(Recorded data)
┌──
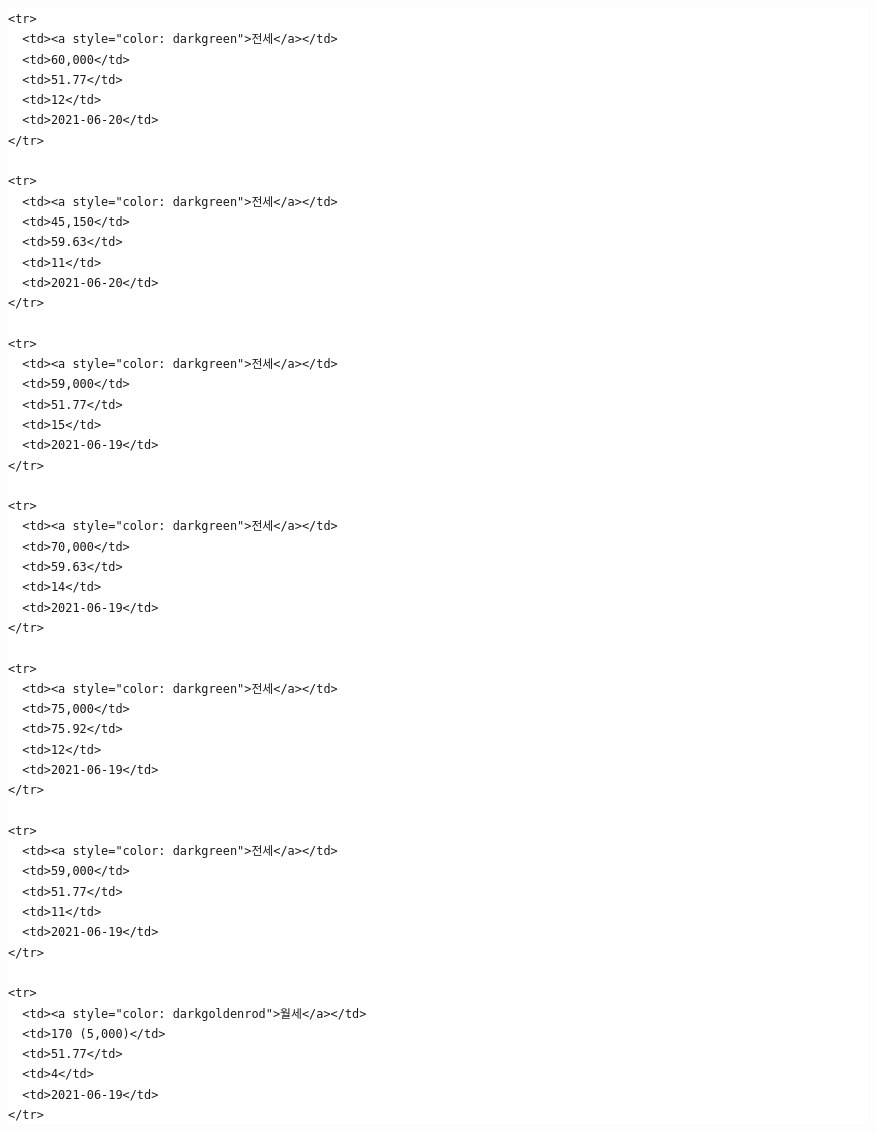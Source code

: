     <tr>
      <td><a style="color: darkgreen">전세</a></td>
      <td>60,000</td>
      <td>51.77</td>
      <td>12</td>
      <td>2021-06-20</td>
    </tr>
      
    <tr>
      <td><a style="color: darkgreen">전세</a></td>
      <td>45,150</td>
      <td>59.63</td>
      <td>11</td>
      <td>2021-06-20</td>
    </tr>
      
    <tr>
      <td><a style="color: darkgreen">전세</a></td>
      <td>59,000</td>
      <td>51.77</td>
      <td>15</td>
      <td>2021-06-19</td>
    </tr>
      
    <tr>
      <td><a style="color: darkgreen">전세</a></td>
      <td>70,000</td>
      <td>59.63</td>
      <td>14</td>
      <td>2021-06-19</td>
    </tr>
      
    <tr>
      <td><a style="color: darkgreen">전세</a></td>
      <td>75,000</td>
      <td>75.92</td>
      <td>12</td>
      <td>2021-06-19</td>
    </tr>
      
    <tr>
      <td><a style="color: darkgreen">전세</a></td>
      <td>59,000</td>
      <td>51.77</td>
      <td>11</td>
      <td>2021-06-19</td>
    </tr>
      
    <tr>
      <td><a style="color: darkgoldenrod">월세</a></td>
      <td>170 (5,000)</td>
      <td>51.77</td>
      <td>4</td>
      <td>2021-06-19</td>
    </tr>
└──
▶ _Your assignment_: Each line of the data should be quoted exactly, with pictures left out.

▶ _Response area_:
Source code

:     <tr>
      <td><a style="color: darkgreen">전세</a></td>
      <td>60,000</td>
      <td>51.77</td>
      <td>12</td>
      <td>2021-06-20</td>
    </tr>
      
    <tr>
      <td><a style="color: darkgreen">전세</a></td>
      <td>45,150</td>
      <td>59.63</td>
      <td>11</td>
      <td>2021-06-20</td>
    </tr>
      
    <tr>
      <td><a style="color: darkgreen">전세</a></td>
      <td>59,000</td>
      <td>51.77</td>
      <td>15</td>
      <td>2021-06-19</td>
    </tr>
      
    <tr>
      <td><a style="color: darkgreen">전세</a></td>
      <td>70,000</td>
      <td>59.63</td>
      <td>14</td>
      <td>2021-06-19</td>
    </tr>
      
    <tr>
      <td><a style="color: darkgreen">전세</a></td>
      <td>75,000</td>
      <td>75.92</td>
      <td>12</td>
      <td>2021-06-19</td>
    </tr>
      
    <tr>
      <td><a style="color: darkgreen">전세</a></td>
      <td>59,000</td>
      <td>51.77</td>
      <td>11</td>
      <td>2021-06-19</td>
    </tr>
      
    <tr>
      <td><a style="color: darkgoldenrod">월세</a></td>
      <td>170 (5,000)</td>
      <td>51.77</td>
      <td>4</td>
      <td>2021-06-19</td>
    </tr>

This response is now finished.